Required action |
Filter the entries that follow, copying every line in which the word "youtu" appears.

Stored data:
↓↓↓
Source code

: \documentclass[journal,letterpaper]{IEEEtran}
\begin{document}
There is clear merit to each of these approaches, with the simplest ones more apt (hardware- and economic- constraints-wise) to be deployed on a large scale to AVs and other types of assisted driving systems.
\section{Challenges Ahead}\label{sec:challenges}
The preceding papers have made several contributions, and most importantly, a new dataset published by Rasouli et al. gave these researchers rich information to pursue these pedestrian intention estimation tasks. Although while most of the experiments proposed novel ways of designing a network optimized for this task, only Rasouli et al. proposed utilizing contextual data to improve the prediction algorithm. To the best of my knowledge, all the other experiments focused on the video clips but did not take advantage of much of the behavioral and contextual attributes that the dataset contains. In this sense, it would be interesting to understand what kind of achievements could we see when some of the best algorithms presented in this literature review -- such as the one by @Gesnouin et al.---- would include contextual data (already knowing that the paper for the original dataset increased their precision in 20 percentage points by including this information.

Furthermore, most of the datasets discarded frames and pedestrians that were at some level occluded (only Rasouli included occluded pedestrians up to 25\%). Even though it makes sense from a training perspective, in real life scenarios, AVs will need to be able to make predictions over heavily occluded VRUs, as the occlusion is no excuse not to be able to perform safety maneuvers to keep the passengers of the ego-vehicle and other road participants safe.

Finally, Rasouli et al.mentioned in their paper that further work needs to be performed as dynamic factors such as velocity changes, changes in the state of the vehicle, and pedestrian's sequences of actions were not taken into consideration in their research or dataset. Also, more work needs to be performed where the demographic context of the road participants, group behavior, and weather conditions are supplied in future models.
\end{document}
↑↑↑
↓↓↓
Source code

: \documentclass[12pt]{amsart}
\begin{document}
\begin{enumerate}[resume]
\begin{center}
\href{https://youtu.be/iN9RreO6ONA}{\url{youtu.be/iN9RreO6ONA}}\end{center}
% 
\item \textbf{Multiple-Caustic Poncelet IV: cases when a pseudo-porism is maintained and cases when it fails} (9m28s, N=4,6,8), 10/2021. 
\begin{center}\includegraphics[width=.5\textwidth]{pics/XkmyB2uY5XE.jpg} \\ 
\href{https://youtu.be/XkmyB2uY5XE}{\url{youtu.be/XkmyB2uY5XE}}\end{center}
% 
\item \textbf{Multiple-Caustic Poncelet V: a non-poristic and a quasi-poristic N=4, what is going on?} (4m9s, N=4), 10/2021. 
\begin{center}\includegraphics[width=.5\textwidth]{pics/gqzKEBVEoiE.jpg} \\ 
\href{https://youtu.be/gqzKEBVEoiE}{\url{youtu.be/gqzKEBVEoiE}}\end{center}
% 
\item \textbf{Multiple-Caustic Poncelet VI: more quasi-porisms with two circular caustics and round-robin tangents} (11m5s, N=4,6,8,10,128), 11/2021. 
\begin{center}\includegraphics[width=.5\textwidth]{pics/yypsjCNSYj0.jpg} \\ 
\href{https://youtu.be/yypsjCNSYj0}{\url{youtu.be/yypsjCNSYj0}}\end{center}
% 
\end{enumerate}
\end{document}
↑↑↑
↓↓↓
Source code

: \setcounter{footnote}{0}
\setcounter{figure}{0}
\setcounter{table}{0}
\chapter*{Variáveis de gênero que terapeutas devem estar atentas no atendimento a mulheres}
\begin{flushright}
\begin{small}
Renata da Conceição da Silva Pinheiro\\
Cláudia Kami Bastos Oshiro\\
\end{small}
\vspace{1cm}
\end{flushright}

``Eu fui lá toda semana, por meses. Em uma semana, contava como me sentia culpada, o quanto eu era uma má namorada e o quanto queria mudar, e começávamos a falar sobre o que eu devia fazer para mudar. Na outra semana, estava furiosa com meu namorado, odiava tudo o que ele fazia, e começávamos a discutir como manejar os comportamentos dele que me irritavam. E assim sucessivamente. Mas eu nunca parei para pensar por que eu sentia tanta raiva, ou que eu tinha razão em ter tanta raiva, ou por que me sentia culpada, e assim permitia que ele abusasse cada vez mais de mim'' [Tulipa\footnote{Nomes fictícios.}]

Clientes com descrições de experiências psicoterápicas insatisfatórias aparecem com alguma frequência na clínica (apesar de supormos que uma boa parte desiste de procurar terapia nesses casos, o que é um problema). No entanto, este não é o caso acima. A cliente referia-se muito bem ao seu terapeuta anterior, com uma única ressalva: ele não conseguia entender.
↑↑↑
Exercise output |
\href{https://youtu.be/iN9RreO6ONA}{\url{youtu.be/iN9RreO6ONA}}\end{center}
\href{https://youtu.be/XkmyB2uY5XE}{\url{youtu.be/XkmyB2uY5XE}}\end{center}
\href{https://youtu.be/gqzKEBVEoiE}{\url{youtu.be/gqzKEBVEoiE}}\end{center}
\href{https://youtu.be/yypsjCNSYj0}{\url{youtu.be/yypsjCNSYj0}}\end{center}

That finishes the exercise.